O Brasil não está preparado para enfrentar as possíveis consequências em caso de descriminalização da maconha para consumo próprio. É o que defendem juízes e desembargadores do Fórum Nacional de Juízes Criminais (Fonajuc). Para a entidade, o país pode se tornar ainda mais violento.
Os membros do Fórum sustentam que há diversas experiências de países que descriminalizaram o uso de maconha e não tiveram resultados positivos “seja pela ausência de preparo prévio do sistema de saúde pública para receber novas e diferentes demandas sociais, seja porque não se prepararam, frente à segurança pública, para possibilidade de surgimento do estado paralelo do comércio dessas drogas e, igualmente, pela disputa do narcotráfico pela fabricação”.
A entidade cita o exemplo da Holanda. Ressaltam que existem manifestações do prefeito de Amsterdã, Jozias Johannes van Aartsen, além da polícia e do Ministério Público holandês, alertando que a criminalidade está aumentando com o surgimento de mais grupos criminosos e de uma “economia paralela” baseada no tráfico de drogas.
A entidade tem como base uma reportagem do jornal El País na qual um relatório da polícia holandesa destaca que “a liberdade do consumo de maconha nos coffee shops tem influenciado a proliferação de gangues e organizações criminosas, que a polícia não tem capacidade de combater”.
O grupo lembra ainda a experiência uruguaia, onde a maconha é descriminalizada desde dezembro de 2013. “Há registros de que o aumento da criminalidade é associado a tensões pelo controle dos pontos de venda após a redução de parte do mercado ilegal”, afirmam. “Em Montevidéu, a área onde são registrados mais crimes violentos, as autoridades reconhecem que cerca de 45% dos homicídios tiveram relação com brigas entre narcotraficantes pelo controle de território”, completam.
Usuário x traficante
Os magistrados são contrários à opinião do ministro Luiz Roberto Barroso, do Supremo Tribunal Federal, apresentada no julgamento do Recurso Extraordinário 635.659. Barroso indica a quantidade de 25 gramas como razoável para caracterizar o uso para consumo, mas eles defendem que o melhor a ser decidido seria deixar nas mãos dos juízes a avaliação e distinção entre usuário e traficante como já é previsto na lei de drogas vigente (11.343/2006).

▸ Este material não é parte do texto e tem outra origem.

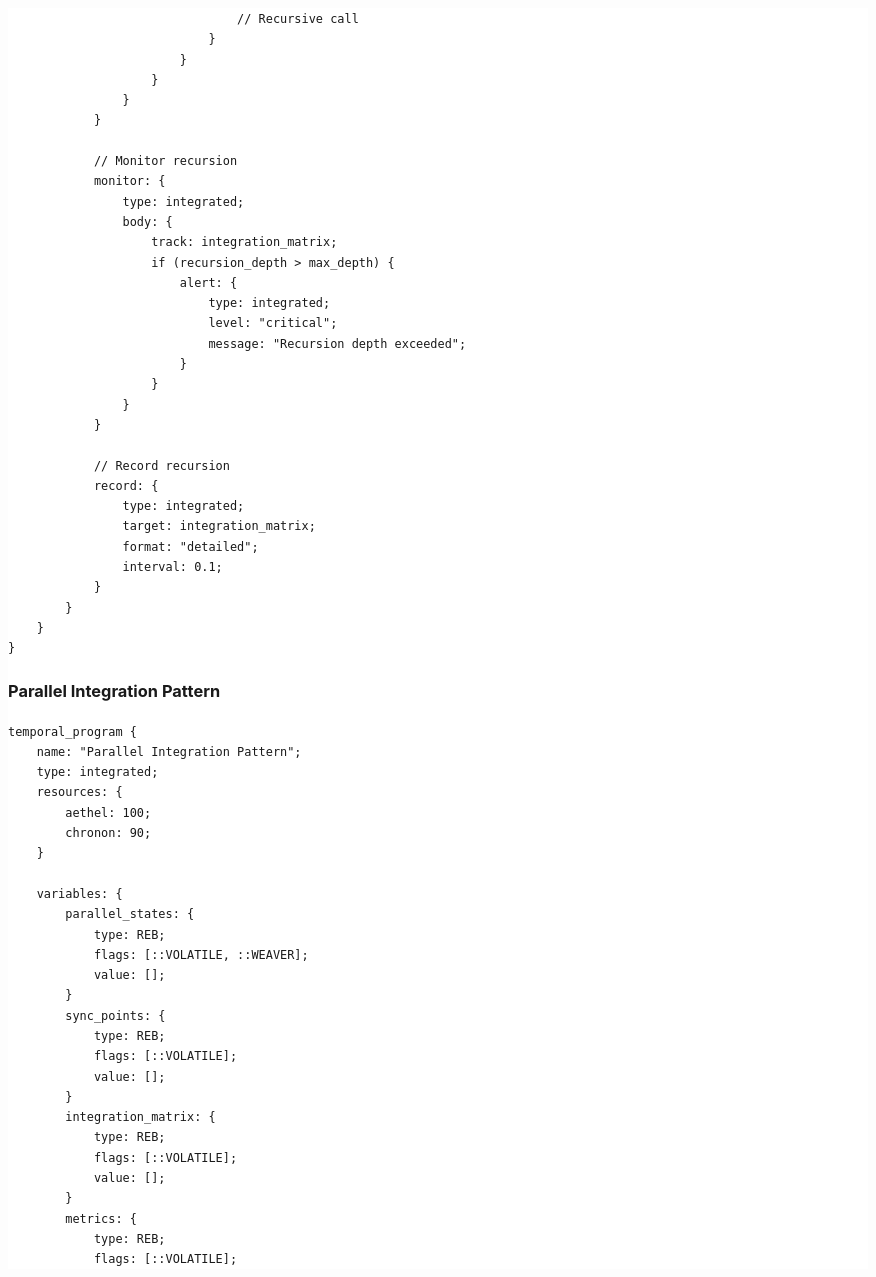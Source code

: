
 ```chronovyan
                                // Recursive call
                            }
                        }
                    }
                }
            }
            
            // Monitor recursion
            monitor: {
                type: integrated;
                body: {
                    track: integration_matrix;
                    if (recursion_depth > max_depth) {
                        alert: {
                            type: integrated;
                            level: "critical";
                            message: "Recursion depth exceeded";
                        }
                    }
                }
            }
            
            // Record recursion
            record: {
                type: integrated;
                target: integration_matrix;
                format: "detailed";
                interval: 0.1;
            }
        }
    }
}
```

### Parallel Integration Pattern
```chronovyan
temporal_program {
    name: "Parallel Integration Pattern";
    type: integrated;
    resources: {
        aethel: 100;
        chronon: 90;
    }
    
    variables: {
        parallel_states: {
            type: REB;
            flags: [::VOLATILE, ::WEAVER];
            value: [];
        }
        sync_points: {
            type: REB;
            flags: [::VOLATILE];
            value: [];
        }
        integration_matrix: {
            type: REB;
            flags: [::VOLATILE];
            value: [];
        }
        metrics: {
            type: REB;
            flags: [::VOLATILE];
```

“Reafirmamos que esse critério, para quem lida no dia a dia com esse enfrentamento que são os Juízes Criminais, seria o mais adequado para a referida distinção, pois qualquer quantidade objetiva poderia levar ao entendimento injusto e equivocado sobre a caracterização como usuário ou traficante”, dizem.
A entidade de magistrados levantou como 44 países lidam com a questão de saber identificar e diferenciar o tráfico do consumo próprio. Na Argentina, por exemplo, os juízes são responsáveis por determinar, de acordo com as circunstâncias, se a quantidade é considerada pequena. Diferente do que acontece na Colômbia, por exemplo, onde até 20 gramas de maconha se encaixa no uso pessoal, assim como o máximo de 20 mudas da planta.
Já no Canadá, como ressalta a Fonajuc, apesar do uso não ser descriminalizado, há uma lei para especificar o que é considerado uso e o que é visto como tráfico de maconha no país. Quem for pego com menos de 30 gramas de maconha não é considerado traficante, mas pode pegar até seis meses de prisão e ter de pagar uma multa de US$ 1.000.
Em caso descriminalização
O Fonajuc afirma que, caso o Supremo Tribunal Federal decida pela descriminalização da maconha, há a “necessidade urgente de uma melhora efetiva na política pública de assistência social”. O problema, sustentam os magistrados, não é apenas de saúde pública, mas também educacional, sociocultural e histórico do país.
Como medidas efetivas sobre o tema em caso de liberação da maconha, os juízes sugerem a inclusão nos ensinos públicos e privados de assuntos como prevenção do uso de drogas, situações de risco e redução de danos “com a devida formação dos profissionais da educação, a fim de se evitar a precarização do ensino, sem viés ideológico”.
Também é apontada como necessária a criação de zonas livres de venda e consumo e espaços próprios para o uso. “Isso facilitaria a fiscalização do tráfico e possibilitaria ações efetivas preventivas, como disponibilização de assistência médica global e multidisciplinar próxima a essas regiões”, defendem os magistrados com base em experiências já existentes em países como a Alemanha, Canadá e Holanda.
“A lógica de treinamento e capacitação não pode ser somente na redução de danos, mas na prevenção, tratamento do usuário e atendimento social e psicológico à família, podendo estender a comunidade que acolhe o usuário”, diz o Fonajuc.